Einstein's view on the atomic bomb revealed

This is "Einstein Year" and the 60th anniversary of the world's only nuclear attacks. The scientist's attitude toward the bomb was shown in previously unpublished letters to a Japanese couple

AFP , Tokyo

Eighty-year-old Nobuko Shinohara, widow of philosopher and German-Japanese translator Seiei Shinohara, shows a black-and-white photograph with an Albert Einstein autograph. Shinohara is to go public with the German genius' letters deploring his lack of power to prevent the use of atomic bombs on Hiroshima and Nagasaki.

PHOTO: AFP

Previously unpublished letters by Albert Einstein to a Japanese pen pal show the physicist to be defensive over the atomic bombings of Hiroshima and Nagasaki which became possible partly through his genius.

The widow of Seiei Shinohara, a philosopher and German-Japanese translator who corresponded with Einstein in the last years of the scientist's life, has chosen to go public with the letters on the 60th anniversary of the world's only nuclear attacks.

Einstein's opposition to nuclear warfare has already been documented, but his letters to Shinohara also show him defending himself on a personal level and trying to reconcile his pacifism.

The correspondence began in 1953 when Shinohara sent a letter to Einstein criticizing the physicist over his role in developing nuclear weapons.

Einstein responded by hand on the back of the typed letter, beginning his rebuttal without bothering to offer greetings.

"I have always condemned the use of the atomic bomb against Japan but I could not do anything at all to prevent that fateful decision," Einstein wrote in German to Shinohara in a letter dated June 23, 1953.

This year marks the centennial of Einstein's theory of relativity. He argued that distance and time are not absolute, leading to his most famous formula, E=mc2, which was essential for the development of the atomic bombs dropped on Japan by the US.
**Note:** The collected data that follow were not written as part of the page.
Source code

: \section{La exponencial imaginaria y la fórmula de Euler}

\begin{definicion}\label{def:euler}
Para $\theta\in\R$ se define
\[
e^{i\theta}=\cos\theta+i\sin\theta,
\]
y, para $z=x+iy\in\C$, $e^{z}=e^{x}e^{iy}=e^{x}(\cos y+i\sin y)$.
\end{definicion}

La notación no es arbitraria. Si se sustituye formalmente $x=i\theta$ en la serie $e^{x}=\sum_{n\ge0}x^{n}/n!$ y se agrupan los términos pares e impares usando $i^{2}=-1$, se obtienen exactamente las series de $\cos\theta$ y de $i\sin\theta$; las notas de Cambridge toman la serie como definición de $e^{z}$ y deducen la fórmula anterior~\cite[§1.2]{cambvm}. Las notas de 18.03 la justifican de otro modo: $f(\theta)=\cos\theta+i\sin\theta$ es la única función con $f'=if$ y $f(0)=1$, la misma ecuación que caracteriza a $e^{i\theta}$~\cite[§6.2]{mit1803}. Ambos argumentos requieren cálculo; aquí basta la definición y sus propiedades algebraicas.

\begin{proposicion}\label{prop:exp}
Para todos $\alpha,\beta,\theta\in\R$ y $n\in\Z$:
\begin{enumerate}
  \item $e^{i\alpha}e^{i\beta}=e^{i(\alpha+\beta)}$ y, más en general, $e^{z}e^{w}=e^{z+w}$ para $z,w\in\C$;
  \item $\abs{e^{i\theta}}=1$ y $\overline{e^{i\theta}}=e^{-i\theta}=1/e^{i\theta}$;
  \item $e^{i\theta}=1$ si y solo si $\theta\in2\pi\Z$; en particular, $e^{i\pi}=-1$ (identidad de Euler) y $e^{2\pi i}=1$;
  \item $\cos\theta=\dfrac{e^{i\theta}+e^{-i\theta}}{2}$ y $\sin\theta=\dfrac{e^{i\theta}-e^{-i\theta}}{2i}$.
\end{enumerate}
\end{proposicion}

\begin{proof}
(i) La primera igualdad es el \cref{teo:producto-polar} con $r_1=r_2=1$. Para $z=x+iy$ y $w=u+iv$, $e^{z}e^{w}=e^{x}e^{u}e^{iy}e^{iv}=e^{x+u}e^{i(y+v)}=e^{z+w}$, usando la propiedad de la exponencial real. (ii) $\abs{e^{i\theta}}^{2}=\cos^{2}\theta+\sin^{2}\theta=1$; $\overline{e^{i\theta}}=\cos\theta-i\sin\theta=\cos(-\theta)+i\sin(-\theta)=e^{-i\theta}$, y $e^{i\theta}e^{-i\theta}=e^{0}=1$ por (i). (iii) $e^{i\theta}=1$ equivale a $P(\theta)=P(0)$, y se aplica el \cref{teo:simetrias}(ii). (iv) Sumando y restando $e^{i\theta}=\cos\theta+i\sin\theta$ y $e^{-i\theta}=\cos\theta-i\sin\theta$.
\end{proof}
The Hiroshima bombing killed around 140,000 people -- almost half the city population of the time -- immediately or in the months afterward from radiation injuries or horrific burns.

More than 70,000 more people died three days later in the bombing of Nagasaki. After six days Emperor Hirohito went on the radio for the first time to announce the surrender of Japan, which since the war has campaigned to abolish nuclear weapons.

"The only consolation, it seems to me, in the development of nuclear bombs is that this time the deterrent effect will prevail and the development of international security will accelerate," Einstein wrote in another letter.

`Convinced pacifist'

But Einstein, whose Jewish origins led him to flee Germany in 1933 for the US after Adolf Hitler came to power, also said that war was sometimes acceptable.

"I didn't write that I was an absolute pacifist but that I have always been a convinced pacifist. That means there are circumstances in which in my opinion it is necessary to use force," he wrote.

"Such a case would be when I face an opponent whose unconditional aim is to destroy me and my people," he said. "Therefore the use of force against Nazi Germany was in my opinion justified and necessary."

Shinohara, who studied philosophy in Germany before returning to Tokyo in 1947, died of a stroke in 2001 at age 89. His letters have since been kept in private by his widow, Nobuko Shinohara.

The correspondence ended in July 1954, a year before Einstein died, dashing Shinohara's dream to meet the physicist face to face.

"My husband first sent the letter with anger and I guess Dr Einstein replied with annoyance," said Shinohara, 80.

"But later Dr Einstein and my husband formed a friendship through exchanging letters," she said.

She noted that this year was designated as "Einstein Year" to mark the 100th anniversary of three of the physicist's four papers that changed the way we view the universe.

"I decided to look for a suitable museum to display the letters in public because I reached a conclusion that it's good for a lot of people to have a chance of seeing them directly," Shinohara said.